Por Jaime @_azrad

John Stockwell tiene una fijación por el mar y no puede con ella. Hace thrillers, comedias y dramas sobre surfistas, buceadores o demás personajes del océano que, francamente, aburren en su predecible trama. Pero esta se pasa de la raya.

Mediocremente, Stockwell dirige una historia sobre tiburones que destruyen un matrimonio. Sí, así como lo leyeron. Y es que una pareja que estudia a los tiburones blancos se va de expedición a observarlos y, en un descuido, es atacada por uno. Sarah (Halle Berry) está a punto de ser devorada y su esposo se niega a matar al tiburón para evitarlo, por lo que lo deja (después de salvarse, claro).

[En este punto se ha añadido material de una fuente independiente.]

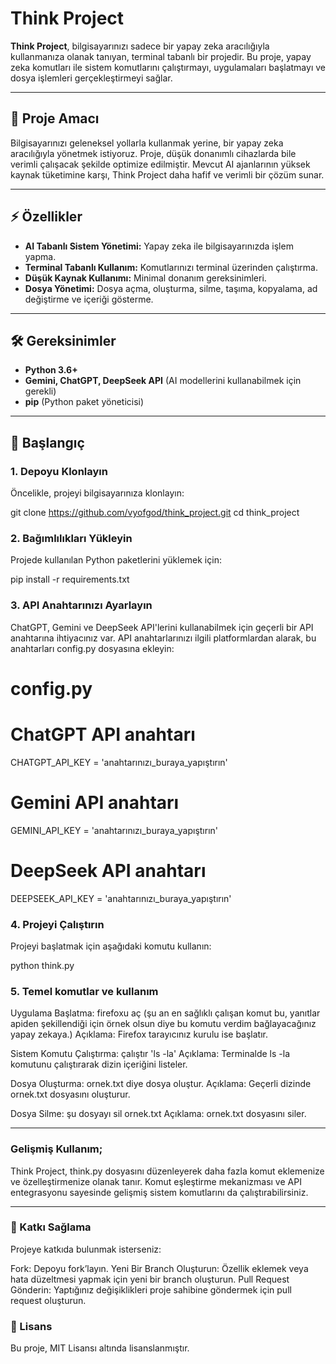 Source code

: # Think Project

**Think Project**, bilgisayarınızı sadece bir yapay zeka aracılığıyla kullanmanıza olanak tanıyan, terminal tabanlı bir projedir. Bu proje, yapay zeka komutları ile sistem komutlarını çalıştırmayı, uygulamaları başlatmayı ve dosya işlemleri gerçekleştirmeyi sağlar.

---

## 🚀 Proje Amacı

Bilgisayarınızı geleneksel yollarla kullanmak yerine, bir yapay zeka aracılığıyla yönetmek istiyoruz. Proje, düşük donanımlı cihazlarda bile verimli çalışacak şekilde optimize edilmiştir. Mevcut AI ajanlarının yüksek kaynak tüketimine karşı, Think Project daha hafif ve verimli bir çözüm sunar.

---

## ⚡️ Özellikler

- **AI Tabanlı Sistem Yönetimi:** Yapay zeka ile bilgisayarınızda işlem yapma.
- **Terminal Tabanlı Kullanım:** Komutlarınızı terminal üzerinden çalıştırma.
- **Düşük Kaynak Kullanımı:** Minimal donanım gereksinimleri.
- **Dosya Yönetimi:** Dosya açma, oluşturma, silme, taşıma, kopyalama, ad değiştirme ve içeriği gösterme.

---

## 🛠️ Gereksinimler

- **Python 3.6+**
- **Gemini, ChatGPT, DeepSeek API** (AI modellerini kullanabilmek için gerekli)
- **pip** (Python paket yöneticisi)

---

## 🔧 Başlangıç

### 1. Depoyu Klonlayın

Öncelikle, projeyi bilgisayarınıza klonlayın:

git clone https://github.com/vyofgod/think_project.git
cd think_project

### 2. Bağımlılıkları Yükleyin

Projede kullanılan Python paketlerini yüklemek için:

pip install -r requirements.txt

### 3. API Anahtarınızı Ayarlayın

ChatGPT, Gemini ve DeepSeek API'lerini kullanabilmek için geçerli bir API anahtarına ihtiyacınız var. API anahtarlarınızı ilgili platformlardan alarak, bu anahtarları config.py dosyasına ekleyin:

# config.py

# ChatGPT API anahtarı
CHATGPT_API_KEY = 'anahtarınızı_buraya_yapıştırın'

# Gemini API anahtarı
GEMINI_API_KEY = 'anahtarınızı_buraya_yapıştırın'

# DeepSeek API anahtarı
DEEPSEEK_API_KEY = 'anahtarınızı_buraya_yapıştırın'

### 4. Projeyi Çalıştırın

Projeyi başlatmak için aşağıdaki komutu kullanın:

python think.py

### 5. Temel komutlar ve kullanım

Uygulama Başlatma: firefoxu aç (şu an en sağlıklı çalışan komut bu, yanıtlar apiden şekillendiği için örnek olsun diye bu komutu verdim bağlayacağınız yapay zekaya.)
Açıklama: Firefox tarayıcınız kurulu ise başlatır.

Sistem Komutu Çalıştırma: çalıştır 'ls -la'
Açıklama: Terminalde ls -la komutunu çalıştırarak dizin içeriğini listeler.

Dosya Oluşturma: ornek.txt diye dosya oluştur.
Açıklama: Geçerli dizinde ornek.txt dosyasını oluşturur.

Dosya Silme: şu dosyayı sil ornek.txt
Açıklama: ornek.txt dosyasını siler.

---

### Gelişmiş Kullanım;
Think Project, think.py dosyasını düzenleyerek daha fazla komut eklemenize ve özelleştirmenize olanak tanır. Komut eşleştirme mekanizması ve API entegrasyonu sayesinde gelişmiş sistem komutlarını da çalıştırabilirsiniz.

---


### 🤝 Katkı Sağlama
Projeye katkıda bulunmak isterseniz:

Fork: Depoyu fork’layın.
Yeni Bir Branch Oluşturun: Özellik eklemek veya hata düzeltmesi yapmak için yeni bir branch oluşturun.
Pull Request Gönderin: Yaptığınız değişiklikleri proje sahibine göndermek için pull request oluşturun.


### 📜 Lisans
Bu proje, MIT Lisansı altında lisanslanmıştır.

A falta de dinero, Sarah toma la oferta de un millonario excéntrico y lo lleva a ver al gran depredador marítimo, pero las tragedias están a la orden del día y el destino quiere divertirse un rato con el sufrimiento del grupo.

Como se espera de estas películas, la técnica y los efectos están bien ejecutados; es el guión el culpable de las situaciones tan inverosímiles y personajes superficiales que nada transmiten al público. Poniendo a un lado uno o dos ataques de los tiburones, la emoción y el suspenso van en declive tras cada escena de la cinta.

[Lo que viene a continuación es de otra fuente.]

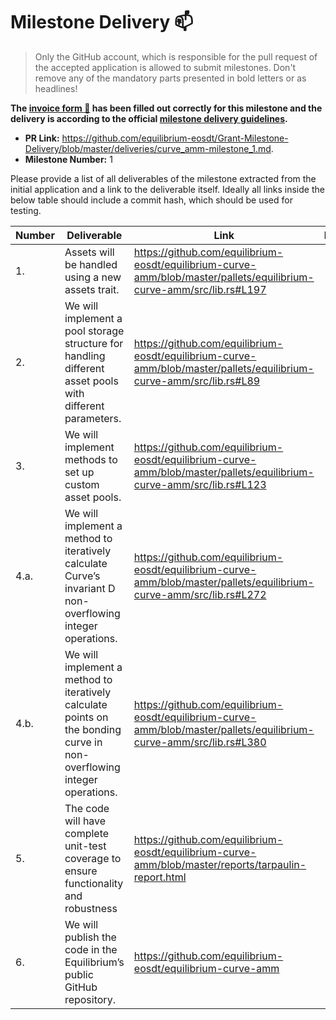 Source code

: # Milestone Delivery :mailbox:

> Only the GitHub account, which is responsible for the pull request of the accepted application is allowed to submit milestones. Don't remove any of the mandatory parts presented in bold letters or as headlines!

**The [invoice form :pencil:](https://forms.gle/8Wx7nxtq8fKrsuEz8) has been filled out correctly for this milestone and the delivery is according to the official [milestone delivery guidelines](https://github.com/w3f/General-Grants-Program/blob/master/grants/milestone-deliverables-guidelines.md).**  

* **PR Link:** https://github.com/equilibrium-eosdt/Grant-Milestone-Delivery/blob/master/deliveries/curve_amm-milestone_1.md. 
* **Milestone Number:** 1

Please provide a list of all deliverables of the milestone extracted from the initial application and a link to the deliverable itself. Ideally all links inside the below table should include a commit hash, which should be used for testing.

| Number | Deliverable | Link | Notes |
| ------------- | ------------- | ------------- |------------- |
| 1. | Assets will be handled using a new assets trait. | https://github.com/equilibrium-eosdt/equilibrium-curve-amm/blob/master/pallets/equilibrium-curve-amm/src/lib.rs#L197 |  | 
| 2. | We will implement a pool storage structure for handling different asset pools with different parameters. | https://github.com/equilibrium-eosdt/equilibrium-curve-amm/blob/master/pallets/equilibrium-curve-amm/src/lib.rs#L89 |  |
| 3. | We will implement methods to set up custom asset pools. | https://github.com/equilibrium-eosdt/equilibrium-curve-amm/blob/master/pallets/equilibrium-curve-amm/src/lib.rs#L123 |  |
| 4.a. | We will implement a method to iteratively calculate Curve’s invariant D non-overflowing integer operations. | https://github.com/equilibrium-eosdt/equilibrium-curve-amm/blob/master/pallets/equilibrium-curve-amm/src/lib.rs#L272 |  |
| 4.b. | We will implement a method to iteratively calculate points on the bonding curve in non-overflowing integer operations. | https://github.com/equilibrium-eosdt/equilibrium-curve-amm/blob/master/pallets/equilibrium-curve-amm/src/lib.rs#L380 |  |
| 5. | The code will have complete unit-test coverage to ensure functionality and robustness | https://github.com/equilibrium-eosdt/equilibrium-curve-amm/blob/master/reports/tarpaulin-report.html |  |
| 6. | We will publish the code in the Equilibrium’s public GitHub repository. | https://github.com/equilibrium-eosdt/equilibrium-curve-amm |  |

La propuesta en dirección quiere valerse de tomas bajo el agua –una vez más, bien manejadas– para justificar su falta de energía y alargar la película sin un contenido que justifique los tediosos minutos hacia su final.Azul extremo (2005) y Olas salvajes (2002) ya fueron suficiente preámbulo de la obsesión del director, y son bastante mejorsitas que Aguas profundas.

Por otro lado, podemos ver varios paisajes de horizontes bastante inspiradores, pero eso es más crédito de la naturaleza que del mismo Stockwell, ¿no creen?